主なポイント:
- 純利益は3億3,700万ドル(1株当たり1.63ドル)に減少し、前年同期の3億7,000万ドル(1株当たり1.74ドル)から低下しました。
- 保険子会社CNAフィナンシャルの利益は、アンダーライティング実績の悪化と責任準備金の積み増しにより23%減少しました。
- ホテルおよびエネルギー・パイプライン事業の利益増加は、保険部門の落ち込みと本社経費の増加を補うには不十分でした。
主なポイント:

ロウズ・コーポレーション(NYSE: L)は、主力保険事業の不振がホスピタリティおよびエネルギー部門の増益を打ち消した結果、第1四半期の純利益が9%減の3億3,700万ドルになったと発表しました。
ロウズ・コーポレーションの声明によると、この減益は「主に保険子会社であるCNAフィナンシャルにおける基礎的なアンダーライティング実績の低下と、前年度の純損失準備金の不利な進展によるもの」とのことです。
この決算を受け、同社の株価は約4%下落しました。市場全体が堅調な中で、同社最大のセグメントが苦戦していることが示されました。この業績は、損害保険サイクルに対するロウズの感応度の高さを浮き彫りにしています。
減益の主な要因はCNAフィナンシャルで、ロウズに帰属する純利益は前年同期の2億5,200万ドルから1億9,400万ドルに減少しました。保険会社のコンバインド・レシオは3.8ポイント悪化して102.2%となり、アンダーライティング赤字を示しました。ロウズは、損失コストの傾向上昇や、専門職業賠償責任保険および超過賠償責任保険における不利な進展を主な要因として挙げています。

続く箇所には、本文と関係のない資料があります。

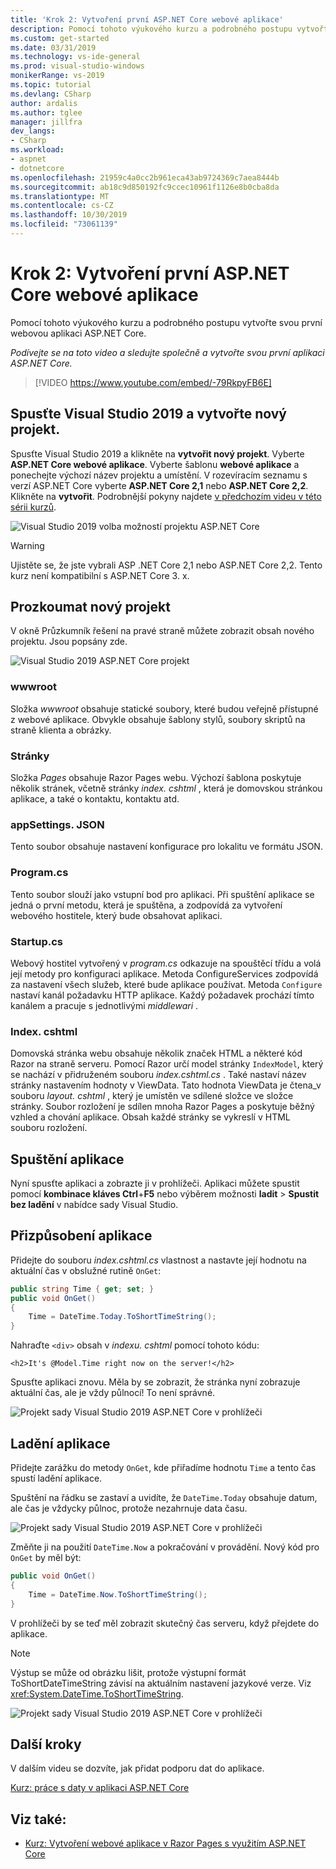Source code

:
 ```yaml
---
title: 'Krok 2: Vytvoření první ASP.NET Core webové aplikace'
description: Pomocí tohoto výukového kurzu a podrobného postupu vytvořte svou první webovou aplikaci ASP.NET Core.
ms.custom: get-started
ms.date: 03/31/2019
ms.technology: vs-ide-general
ms.prod: visual-studio-windows
monikerRange: vs-2019
ms.topic: tutorial
ms.devlang: CSharp
author: ardalis
ms.author: tglee
manager: jillfra
dev_langs:
- CSharp
ms.workload:
- aspnet
- dotnetcore
ms.openlocfilehash: 21959c4a0cc2b961eca43ab9724369c7aea8444b
ms.sourcegitcommit: ab18c9d850192fc9ccec10961f1126e8b0cba8da
ms.translationtype: MT
ms.contentlocale: cs-CZ
ms.lasthandoff: 10/30/2019
ms.locfileid: "73061139"
---
```

# <a name="step-2-create-your-first-aspnet-core-web-app"></a>Krok 2: Vytvoření první ASP.NET Core webové aplikace

Pomocí tohoto výukového kurzu a podrobného postupu vytvořte svou první webovou aplikaci ASP.NET Core.

_Podívejte se na toto video a sledujte společně a vytvořte svou první aplikaci ASP.NET Core._

> [!VIDEO https://www.youtube.com/embed/-79RkpyFB6E]

## <a name="start-visual-studio-2019-and-create-a-new-project"></a>Spusťte Visual Studio 2019 a vytvořte nový projekt.

Spusťte Visual Studio 2019 a klikněte na **vytvořit nový projekt**. Vyberte **ASP.NET Core webové aplikace**. Vyberte šablonu **webové aplikace** a ponechejte výchozí název projektu a umístění. V rozevíracím seznamu s verzí ASP.NET Core vyberte **ASP.NET Core 2,1** nebo **ASP.NET Core 2,2**. Klikněte na **vytvořit**. Podrobnější pokyny najdete [v předchozím videu v této sérii kurzů](tutorial-aspnet-core-ef-step-01.md).

![Visual Studio 2019 volba možností projektu ASP.NET Core](media/vs-2019/vs2019-choose-aspnetcore-project.png)

> [!WARNING]
> Ujistěte se, že jste vybrali ASP .NET Core 2,1 nebo ASP.NET Core 2,2. Tento kurz není kompatibilní s ASP.NET Core 3. x.

## <a name="explore-the-new-project"></a>Prozkoumat nový projekt

V okně Průzkumník řešení na pravé straně můžete zobrazit obsah nového projektu. Jsou popsány zde.

![Visual Studio 2019 ASP.NET Core projekt](media/vs-2019/vs2019-solution-explorer.png)

### <a name="wwwroot"></a>wwwroot

Složka *wwwroot* obsahuje statické soubory, které budou veřejně přístupné z webové aplikace. Obvykle obsahuje šablony stylů, soubory skriptů na straně klienta a obrázky.

### <a name="pages"></a>Stránky

Složka *Pages* obsahuje Razor Pages webu. Výchozí šablona poskytuje několik stránek, včetně stránky *index. cshtml* , která je domovskou stránkou aplikace, a také o kontaktu, kontaktu atd.

### <a name="appsettingsjson"></a>appSettings. JSON

Tento soubor obsahuje nastavení konfigurace pro lokalitu ve formátu JSON.

### <a name="programcs"></a>Program.cs

Tento soubor slouží jako vstupní bod pro aplikaci. Při spuštění aplikace se jedná o první metodu, která je spuštěna, a zodpovídá za vytvoření webového hostitele, který bude obsahovat aplikaci.

### <a name="startupcs"></a>Startup.cs

Webový hostitel vytvořený v *program.cs* odkazuje na spouštěcí třídu a volá její metody pro konfiguraci aplikace. Metoda ConfigureServices zodpovídá za nastavení všech služeb, které bude aplikace používat. Metoda `Configure` nastaví kanál požadavku HTTP aplikace. Každý požadavek prochází tímto kanálem a pracuje s jednotlivými *middlewari* .

### <a name="indexcshtml"></a>Index. cshtml

Domovská stránka webu obsahuje několik značek HTML a některé kód Razor na straně serveru. Pomocí Razor určí model stránky `IndexModel`, který se nachází v přidruženém souboru *index.cshtml.cs* . Také nastaví název stránky nastavením hodnoty v ViewData. Tato hodnota ViewData je čtena\_v souboru *layout. cshtml* , který je umístěn ve sdílené složce ve složce stránky. Soubor rozložení je sdílen mnoha Razor Pages a poskytuje běžný vzhled a chování aplikace. Obsah každé stránky se vykreslí v HTML souboru rozložení.

## <a name="run-the-application"></a>Spuštění aplikace

Nyní spusťte aplikaci a zobrazte ji v prohlížeči. Aplikaci můžete spustit pomocí **kombinace kláves Ctrl**+**F5** nebo výběrem možnosti **ladit** > **Spustit bez ladění** v nabídce sady Visual Studio.

## <a name="customize-the-application"></a>Přizpůsobení aplikace

Přidejte do souboru *index.cshtml.cs* vlastnost a nastavte její hodnotu na aktuální čas v obslužné rutině `OnGet`:

```csharp
public string Time { get; set; }
public void OnGet()
{
    Time = DateTime.Today.ToShortTimeString();
}
```

Nahraďte `<div>` obsah v *indexu. cshtml* pomocí tohoto kódu:

```cshtml
<h2>It's @Model.Time right now on the server!</h2>
```

Spusťte aplikaci znovu. Měla by se zobrazit, že stránka nyní zobrazuje aktuální čas, ale je vždy půlnocí! To není správné.

![Projekt sady Visual Studio 2019 ASP.NET Core v prohlížeči](media/vs-2019/vs2019-app-in-browser.png)

## <a name="debug-the-application"></a>Ladění aplikace

Přidejte zarážku do metody `OnGet`, kde přiřadíme hodnotu `Time` a tento čas spustí ladění aplikace.

Spuštění na řádku se zastaví a uvidíte, že `DateTime.Today` obsahuje datum, ale čas je vždycky půlnoc, protože nezahrnuje data času. 

![Projekt sady Visual Studio 2019 ASP.NET Core v prohlížeči](media/vs-2019/vs2019-breakpoint.png)

Změňte ji na použití `DateTime.Now` a pokračování v provádění. Nový kód pro `OnGet` by měl být:

```csharp
public void OnGet()
{
    Time = DateTime.Now.ToShortTimeString();
}
```

V prohlížeči by se teď měl zobrazit skutečný čas serveru, když přejdete do aplikace.

> [!NOTE]
> Výstup se může od obrázku lišit, protože výstupní formát ToShortDateTimeString závisí na aktuálním nastavení jazykové verze. Viz <xref:System.DateTime.ToShortTimeString>.

![Projekt sady Visual Studio 2019 ASP.NET Core v prohlížeči](media/vs-2019/vs2019-app-fixed-in-browser.png)

## <a name="next-steps"></a>Další kroky

V dalším videu se dozvíte, jak přidat podporu dat do aplikace.

[Kurz: práce s daty v aplikaci ASP.NET Core](tutorial-aspnet-core-ef-step-03.md)

## <a name="see-also"></a>Viz také:

- [Kurz: Vytvoření webové aplikace v Razor Pages s využitím ASP.NET Core](/aspnet/core/tutorials/razor-pages/?view=aspnetcore-2.1)
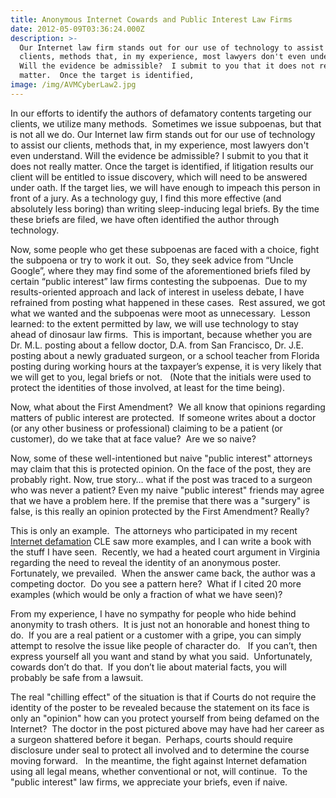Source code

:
 ```yaml
---
title: Anonymous Internet Cowards and Public Interest Law Firms
date: 2012-05-09T03:36:24.000Z
description: >-
  Our Internet law firm stands out for our use of technology to assist our
  clients, methods that, in my experience, most lawyers don't even understand.
  Will the evidence be admissible?  I submit to you that it does not really
  matter.  Once the target is identified,
image: /img/AVMCyberLaw2.jpg
---
```

In our efforts to identify the authors of defamatory contents targeting our clients, we utilize many methods.&nbsp; Sometimes we issue subpoenas, but that is not all we do. Our Internet law firm stands out for our use of technology to assist our clients, methods that, in my experience, most lawyers don't even understand. Will the evidence be admissible?  I submit to you that it does not really matter.  Once the target is identified, if litigation results our client will be entitled to issue discovery, which will need to be answered under oath.  If the target lies, we will have enough to impeach this person in front of a jury.  As a technology guy, I find this more effective (and absolutely less boring) than writing sleep-inducing legal briefs.  By the time these briefs are filed, we have often identified the author through technology.</p> 

<p>
  Now, some people who get these subpoenas are faced with a choice, fight the subpoena or try to work it out.&nbsp; So, they seek advice from &#8220;Uncle Google&#8221;, where they may find some of the aforementioned briefs filed by certain &#8220;public interest&#8221; law firms contesting the subpoenas.&nbsp; Due to my results-oriented approach and lack of interest in useless debate, I have refrained from posting what happened in these cases.&nbsp; Rest assured, we got what we wanted and the subpoenas were moot as unnecessary.&nbsp; Lesson learned: to the extent permitted by law, we will use technology to stay ahead of dinosaur law firms.&nbsp; This is important, because whether you are Dr. M.L. posting about a fellow doctor, D.A. from San Francisco, Dr. J.E. posting about a newly graduated surgeon, or a school teacher from Florida posting during working hours at the taxpayer&#8217;s expense, it is very likely that we will get to you, legal briefs or not. &nbsp; (Note that the initials were used to protect the identities of those involved, at least for the time being).
</p>

<p>
  Now, what about the First Amendment?&nbsp; We all know that opinions regarding matters of public interest are protected.&nbsp; If someone writes about a doctor (or any other business or professional) claiming to be a patient (or customer), do we take that at face value?&nbsp; Are we so naive?


Now, some of these well-intentioned but naive "public interest"  attorneys may claim that this is protected opinion.  On the face of the post, they are probably right. Now, true story&#8230; what if the post was traced to a surgeon who was never a patient? Even my naive "public interest"  friends may agree that we have a problem here. If the premise that there was a "surgery" is false, is this really an opinion protected by the First Amendment? Really?
</p>

<p>
  This is only an example.&nbsp; The attorneys who participated in my recent <a href="http://www.cyberdefamationlawyer.com" target="_blank" class="" rel="nofollow" >Internet defamation</a> CLE saw more examples, and I can write a book with the stuff I have seen.&nbsp; Recently, we had a heated court argument in Virginia regarding the need to reveal the identity of an anonymous poster.&nbsp; Fortunately, we prevailed.&nbsp; When the answer came back, the author was a competing doctor.&nbsp; Do you see a pattern here?&nbsp; What if I cited 20 more examples (which would be only a fraction of what we have seen)?
</p>

<p>
  From my experience, I have no sympathy for people who hide behind anonymity to trash others.&nbsp; It is just not an honorable and honest thing to do.&nbsp; If you are a real patient or a customer with a gripe, you can simply attempt to resolve the issue like people of character do.&nbsp;&nbsp; If you can&#8217;t, then express yourself all you want and stand by what you said.&nbsp; Unfortunately, cowards don&#8217;t do that.&nbsp; If you don&#8217;t lie about material facts, you will probably be safe from a lawsuit.

  The real "chilling effect" of the situation is that if Courts do not require the identity of the poster to be revealed because the statement on its face is only an "opinion" how can you protect yourself from being defamed on the Internet?&nbsp; The doctor in the post pictured above may have had her career as a surgeon shattered before it began.&nbsp; Perhaps, courts should require disclosure under seal to protect all involved and to determine the course moving forward.&nbsp;&nbsp; In the meantime, the fight against Internet defamation using all legal means, whether conventional or not, will continue.&nbsp; To the "public interest" law firms, we appreciate your briefs, even if naive.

対照的に、ロウズの他の主要セグメントは好調でした。ボードウォーク・パイプラインの純利益は、ガス輸送および貯蔵料金の引き上げの恩恵を受け、1億5,200万ドルから1億5,900万ドルに増加しました。ロウズ・ホテルは、ユニバーサル・オーランド・リゾートとの合弁事業の好調に支えられ、純利益が前年同期の100万ドル未満から2,600万ドルへと大幅に急増しました。
コーポレート部門の純損失は、投資収益の減少と利息費用の増加により、2025年第1四半期の3,400万ドルの損失から4,200万ドルの損失へと拡大しました。当四半期中、ロウズは30万株の普通株式を総額3,100万ドルで買い戻しました。
主力保険部門による予想下振れは、損害保険の価格設定が改善されない場合、ロウズが逆風に直面する可能性を示唆しています。投資家は、準備金の問題が一過性のものか継続的な傾向であるかを確認するため、次四半期のCNAの業績を注視することになるでしょう。
本記事は情報提供のみを目的としており、投資勧誘を目的としたものではありません。